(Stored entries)
• • •

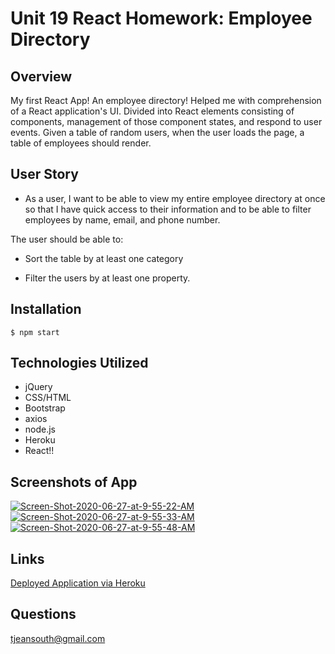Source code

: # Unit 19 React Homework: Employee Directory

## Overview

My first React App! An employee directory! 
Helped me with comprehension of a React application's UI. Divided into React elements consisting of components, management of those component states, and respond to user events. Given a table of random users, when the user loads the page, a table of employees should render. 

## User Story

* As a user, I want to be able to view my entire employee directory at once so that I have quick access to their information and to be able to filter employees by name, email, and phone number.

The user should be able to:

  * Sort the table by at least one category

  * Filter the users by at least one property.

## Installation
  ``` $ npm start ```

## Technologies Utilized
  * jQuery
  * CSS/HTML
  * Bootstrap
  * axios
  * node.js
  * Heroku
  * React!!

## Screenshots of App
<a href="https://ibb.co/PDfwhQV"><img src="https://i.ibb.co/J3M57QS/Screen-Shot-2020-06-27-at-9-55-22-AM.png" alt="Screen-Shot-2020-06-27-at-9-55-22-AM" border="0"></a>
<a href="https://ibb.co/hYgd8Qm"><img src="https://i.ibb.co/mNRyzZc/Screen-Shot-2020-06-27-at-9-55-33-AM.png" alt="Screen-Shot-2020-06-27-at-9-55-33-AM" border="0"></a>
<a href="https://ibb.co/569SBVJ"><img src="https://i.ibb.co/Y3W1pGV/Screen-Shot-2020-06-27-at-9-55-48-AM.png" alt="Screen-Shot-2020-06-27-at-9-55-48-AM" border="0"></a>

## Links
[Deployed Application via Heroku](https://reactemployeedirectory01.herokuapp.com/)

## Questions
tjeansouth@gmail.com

• • •

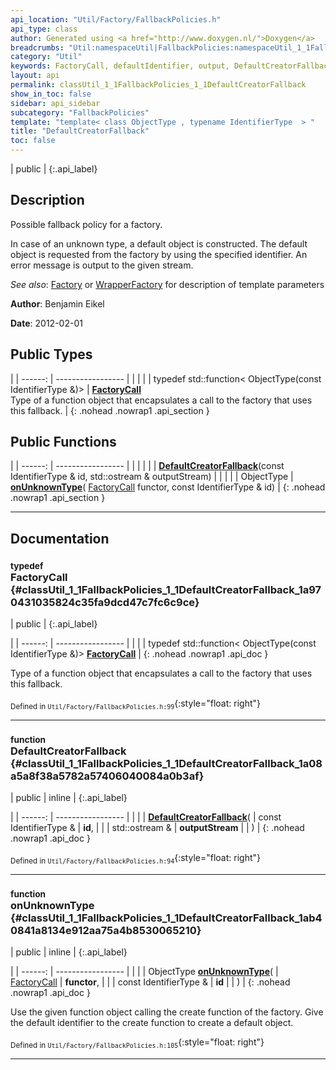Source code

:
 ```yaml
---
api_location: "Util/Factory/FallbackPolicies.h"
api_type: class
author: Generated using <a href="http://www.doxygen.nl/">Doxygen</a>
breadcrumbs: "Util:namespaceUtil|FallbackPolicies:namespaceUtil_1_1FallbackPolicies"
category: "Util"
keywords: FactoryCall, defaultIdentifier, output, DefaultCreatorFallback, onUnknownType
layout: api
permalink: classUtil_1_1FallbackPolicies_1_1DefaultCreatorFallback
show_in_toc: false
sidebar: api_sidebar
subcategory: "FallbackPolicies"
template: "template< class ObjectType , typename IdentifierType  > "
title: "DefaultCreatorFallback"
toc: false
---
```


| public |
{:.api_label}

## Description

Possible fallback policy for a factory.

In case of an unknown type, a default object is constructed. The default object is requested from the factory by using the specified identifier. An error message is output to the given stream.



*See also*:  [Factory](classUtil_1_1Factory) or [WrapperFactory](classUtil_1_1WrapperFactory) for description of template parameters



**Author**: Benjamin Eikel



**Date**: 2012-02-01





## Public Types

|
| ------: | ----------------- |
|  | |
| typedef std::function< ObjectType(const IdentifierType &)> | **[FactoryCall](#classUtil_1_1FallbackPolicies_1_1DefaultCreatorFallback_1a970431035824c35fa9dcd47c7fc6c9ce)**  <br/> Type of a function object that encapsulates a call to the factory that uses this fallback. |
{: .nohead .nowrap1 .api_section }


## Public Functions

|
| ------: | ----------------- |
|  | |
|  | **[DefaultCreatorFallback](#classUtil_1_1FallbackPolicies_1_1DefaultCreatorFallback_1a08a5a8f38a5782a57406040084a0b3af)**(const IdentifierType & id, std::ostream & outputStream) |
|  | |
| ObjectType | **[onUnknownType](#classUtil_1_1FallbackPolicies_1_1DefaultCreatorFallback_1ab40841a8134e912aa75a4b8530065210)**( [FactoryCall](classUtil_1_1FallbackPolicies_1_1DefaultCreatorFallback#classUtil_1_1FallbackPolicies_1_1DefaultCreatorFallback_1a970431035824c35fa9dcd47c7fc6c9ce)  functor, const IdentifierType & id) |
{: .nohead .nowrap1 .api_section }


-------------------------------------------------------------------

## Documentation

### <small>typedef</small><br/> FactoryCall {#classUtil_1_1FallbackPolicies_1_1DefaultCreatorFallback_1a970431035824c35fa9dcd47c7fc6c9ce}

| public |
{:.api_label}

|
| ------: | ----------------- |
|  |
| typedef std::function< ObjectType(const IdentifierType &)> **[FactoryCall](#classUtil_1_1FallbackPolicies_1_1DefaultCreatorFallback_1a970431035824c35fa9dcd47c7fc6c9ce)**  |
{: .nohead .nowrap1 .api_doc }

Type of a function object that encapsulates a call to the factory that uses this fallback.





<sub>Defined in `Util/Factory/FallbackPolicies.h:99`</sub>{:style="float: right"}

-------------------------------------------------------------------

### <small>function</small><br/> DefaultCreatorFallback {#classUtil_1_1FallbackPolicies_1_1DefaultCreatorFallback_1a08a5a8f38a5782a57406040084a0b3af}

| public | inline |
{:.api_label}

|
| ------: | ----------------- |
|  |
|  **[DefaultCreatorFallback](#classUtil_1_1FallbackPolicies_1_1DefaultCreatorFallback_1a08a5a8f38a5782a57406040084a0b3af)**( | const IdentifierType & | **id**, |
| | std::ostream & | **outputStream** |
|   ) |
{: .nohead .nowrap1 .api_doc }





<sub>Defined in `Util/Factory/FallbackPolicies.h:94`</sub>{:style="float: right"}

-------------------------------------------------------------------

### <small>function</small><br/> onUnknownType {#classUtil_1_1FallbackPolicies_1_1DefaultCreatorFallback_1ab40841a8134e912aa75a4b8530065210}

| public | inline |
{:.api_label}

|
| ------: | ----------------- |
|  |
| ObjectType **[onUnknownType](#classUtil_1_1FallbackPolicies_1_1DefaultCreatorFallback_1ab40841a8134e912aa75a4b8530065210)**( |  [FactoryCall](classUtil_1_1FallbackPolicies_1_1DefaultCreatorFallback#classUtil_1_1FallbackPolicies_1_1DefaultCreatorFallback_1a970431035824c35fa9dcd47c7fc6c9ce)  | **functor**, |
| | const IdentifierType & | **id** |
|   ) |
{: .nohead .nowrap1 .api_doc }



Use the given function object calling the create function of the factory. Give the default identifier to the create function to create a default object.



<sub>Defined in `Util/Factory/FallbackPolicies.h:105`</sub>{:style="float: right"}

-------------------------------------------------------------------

• • •

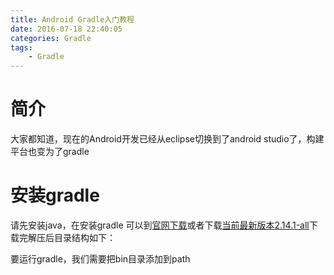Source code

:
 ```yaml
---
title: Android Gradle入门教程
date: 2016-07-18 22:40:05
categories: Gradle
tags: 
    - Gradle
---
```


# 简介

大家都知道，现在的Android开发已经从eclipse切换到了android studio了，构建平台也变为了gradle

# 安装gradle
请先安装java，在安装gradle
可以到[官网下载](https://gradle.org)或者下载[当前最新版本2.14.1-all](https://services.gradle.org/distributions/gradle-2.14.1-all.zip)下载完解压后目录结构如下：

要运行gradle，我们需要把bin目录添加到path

• • •

▸ **TASK REQUIREMENTS**
Pull every line containing "title" from the data.

▸ **SOLUTION FOR THIS PROBLEM**
title: "DefaultCreatorFallback"
title: Android Gradle入门教程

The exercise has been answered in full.